(EXCERPTED RECORDS begins)
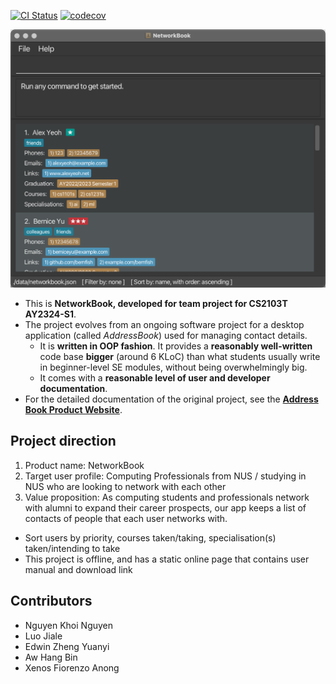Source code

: [![CI Status](https://github.com/ay2324s1-cs2103t-t08-2/tp/workflows/Java%20CI/badge.svg)](https://github.com/AY2324S1-CS2103T-T08-2/tp/actions)
[![codecov](https://codecov.io/gh/AY2324S1-CS2103T-T08-2/tp/graph/badge.svg?token=EJ0Y5D4SRQ)](https://codecov.io/gh/AY2324S1-CS2103T-T08-2/tp)

![Ui](docs/images/Ui.png)

* This is **NetworkBook, developed for team project for CS2103T AY2324-S1**.
* The project evolves from an ongoing software project for a desktop application (called _AddressBook_) used for managing contact details.
  * It is **written in OOP fashion**. It provides a **reasonably well-written** code base **bigger** (around 6 KLoC) than what students usually write in beginner-level SE modules, without being overwhelmingly big.
  * It comes with a **reasonable level of user and developer documentation**.
* For the detailed documentation of the original project, see the **[Address Book Product Website](https://se-education.org/addressbook-level3)**.

## Project direction
1. Product name: NetworkBook
2. Target user profile: Computing Professionals from NUS / studying in NUS who are looking to network with each other
3. Value proposition: As computing students and professionals network with alumni to expand their career prospects, our app keeps a list of contacts of people that each user networks with.
  * Sort users by priority, courses taken/taking, specialisation(s) taken/intending to take
  * This project is offline, and has a static online page that contains user manual and download link

## Contributors
* Nguyen Khoi Nguyen
* Luo Jiale
* Edwin Zheng Yuanyi
* Aw Hang Bin
* Xenos Fiorenzo Anong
(EXCERPTED RECORDS ends)
§ WORK TO BE COMPLETED:
Begin at the line containing "for CS2103T AY2324-S1**." and reproduce every line through the last one in the records above, exactly.

§ SOLUTION:
* This is **NetworkBook, developed for team project for CS2103T AY2324-S1**.
* The project evolves from an ongoing software project for a desktop application (called _AddressBook_) used for managing contact details.
  * It is **written in OOP fashion**. It provides a **reasonably well-written** code base **bigger** (around 6 KLoC) than what students usually write in beginner-level SE modules, without being overwhelmingly big.
  * It comes with a **reasonable level of user and developer documentation**.
* For the detailed documentation of the original project, see the **[Address Book Product Website](https://se-education.org/addressbook-level3)**.

## Project direction
1. Product name: NetworkBook
2. Target user profile: Computing Professionals from NUS / studying in NUS who are looking to network with each other
3. Value proposition: As computing students and professionals network with alumni to expand their career prospects, our app keeps a list of contacts of people that each user networks with.
  * Sort users by priority, courses taken/taking, specialisation(s) taken/intending to take
  * This project is offline, and has a static online page that contains user manual and download link

## Contributors
* Nguyen Khoi Nguyen
* Luo Jiale
* Edwin Zheng Yuanyi
* Aw Hang Bin
* Xenos Fiorenzo Anong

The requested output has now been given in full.